We pulled up at the Mount Taylor Coffee Company and tried to figure out what to do. The forecast called for rain, rain and more rain.
We stashed the big rig at Coal Mine Campground and continued up the back side of the mountain in Ann's 4WH.
But the summit was socked in.
I lobbied to check out FR193, and lo and behold, the clouds parted, and we stumbled upon the trailhead for Gooseberry Springs!
It turned out to be an absolutely gorgeous hike, a pine-needle-strewn path through a mature forest of ponderosa pine interspersed with colonies of gleaming white aspen. It reminded us of what it
used to be like in the high Chiricahuas, before the fires.
After a steady climb of about 1½ miles, we emerged on the edge of the vast green meadow that covers the south slope of Mount Taylor.
The mix of monsoon clouds and late afternoon sun made for unforgettable views.
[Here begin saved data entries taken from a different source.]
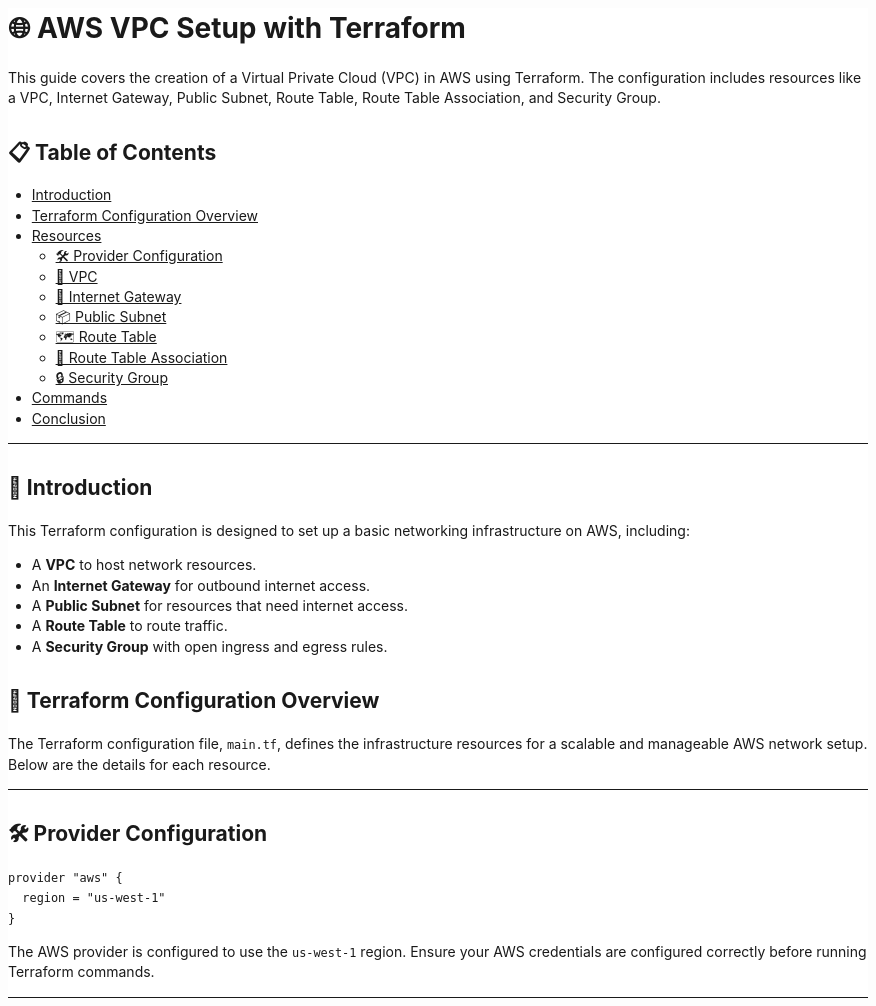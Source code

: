 # 🌐 AWS VPC Setup with Terraform

This guide covers the creation of a Virtual Private Cloud (VPC) in AWS using Terraform. The configuration includes resources like a VPC, Internet Gateway, Public Subnet, Route Table, Route Table Association, and Security Group.

## 📋 Table of Contents
- [Introduction](#introduction)
- [Terraform Configuration Overview](#terraform-configuration-overview)
- [Resources](#resources)
  - [🛠️ Provider Configuration](#provider-configuration)
  - [🏢 VPC](#vpc)
  - [🌉 Internet Gateway](#internet-gateway)
  - [📦 Public Subnet](#public-subnet)
  - [🗺️ Route Table](#route-table)
  - [🔗 Route Table Association](#route-table-association)
  - [🔒 Security Group](#security-group)
- [Commands](#commands)
- [Conclusion](#conclusion)

---

## 🚀 Introduction

This Terraform configuration is designed to set up a basic networking infrastructure on AWS, including:
- A **VPC** to host network resources.
- An **Internet Gateway** for outbound internet access.
- A **Public Subnet** for resources that need internet access.
- A **Route Table** to route traffic.
- A **Security Group** with open ingress and egress rules.

## 🔧 Terraform Configuration Overview

The Terraform configuration file, `main.tf`, defines the infrastructure resources for a scalable and manageable AWS network setup. Below are the details for each resource.

---

## 🛠️ Provider Configuration

```hcl
provider "aws" {
  region = "us-west-1"
}
```

The AWS provider is configured to use the `us-west-1` region. Ensure your AWS credentials are configured correctly before running Terraform commands.

---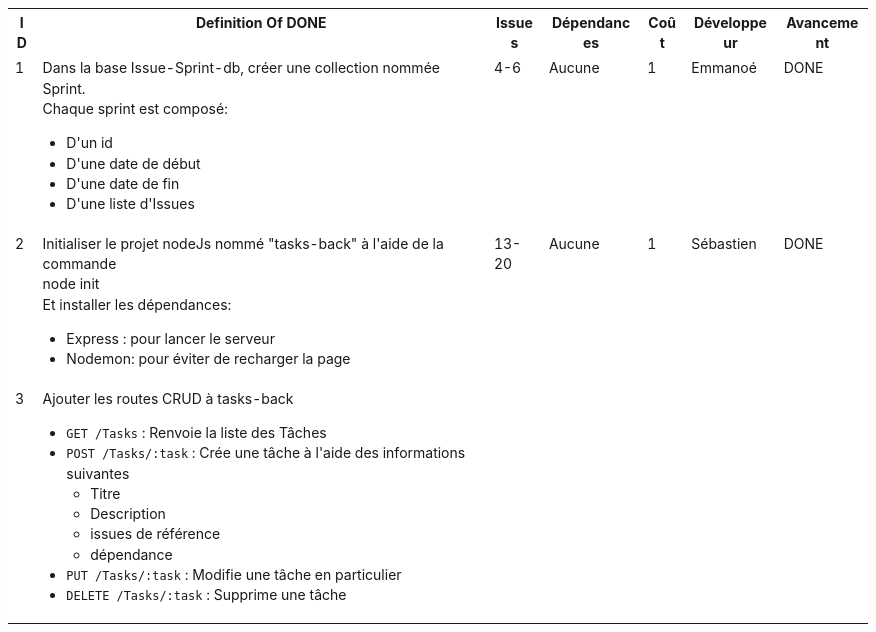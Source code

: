 <table>
    <tbody>
        <tr>
            <th>ID</th>
            <th>Definition Of DONE</th>
            <th>Issues</th>
            <th>Dépendances</th>
            <th>Coût</th>
            <th>Développeur</th>
            <th>Avancement</th>
        </tr>
        <tr>
            <td>1</td>
            <td>
                Dans la base Issue-Sprint-db, 
                créer une collection nommée Sprint.<br>
                Chaque sprint est composé:
                <ul>
                    <li> D'un id</li>
                    <li> D'une date de début</li>
                    <li> D'une date de fin</li>
                    <li> D'une liste d'Issues</li>
                </ul>
            </td>
            <td>4-6</td>
            <td>Aucune</td>
            <td>1</td>
            <td>Emmanoé</td>
            <td>DONE</td>
        </tr>
        <tr>
            <td>2</td>
            <td>
                Initialiser le projet nodeJs nommé "tasks-back" à l'aide de la commande <br>
                 node init <br>
                Et installer les dépendances:
                <ul>
                    <li>Express : pour lancer le serveur</li>
                    <li>Nodemon: pour éviter de recharger la page</li>
                </ul>
            </td>
            <td>13-20</td>
            <td>Aucune</td>
            <td>1</td>
            <td>Sébastien</td>
            <td>DONE</td>
        </tr>
        <tr>
            <td>3</td>
            <td>
                Ajouter les routes CRUD à tasks-back <br>
                <ul>
                    <li><code>GET /Tasks</code> : Renvoie la liste des Tâches </li>
                    <li> 
                        <code>POST /Tasks/:task</code> : Crée une tâche à l'aide des informations suivantes
                        <ul>
                            <li>Titre</li>
                            <li>Description</li>
                            <li>issues de référence</li>
                            <li>dépendance</li>
                        </ul>
                    </li>
                    <li><code>PUT /Tasks/:task</code> : Modifie une tâche en particulier</li>
                    <li> <code>DELETE /Tasks/:task</code> : Supprime une tâche</li>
Photo by Ann H (scroll for a panorama).
We clambered to a saddle at 10,800 feet to peer over the edge of the ancient cauldron, separated by a dramatic interior valley known as "Water Canyon".
From Wikipedia: "To the Navajo people, Mount Taylor is Tsoodził, the blue bead mountain, sometimes translated Turquoise Mountain, one of the four sacred mountains marking the cardinal directions and the boundaries of the Dinetah, the traditional Navajo homeland."
A few sharp claps of thunder sent us scurrying back down the mountain. We made it back to the truck just before the rain, happy to tuck into our cozy
campsite for the night.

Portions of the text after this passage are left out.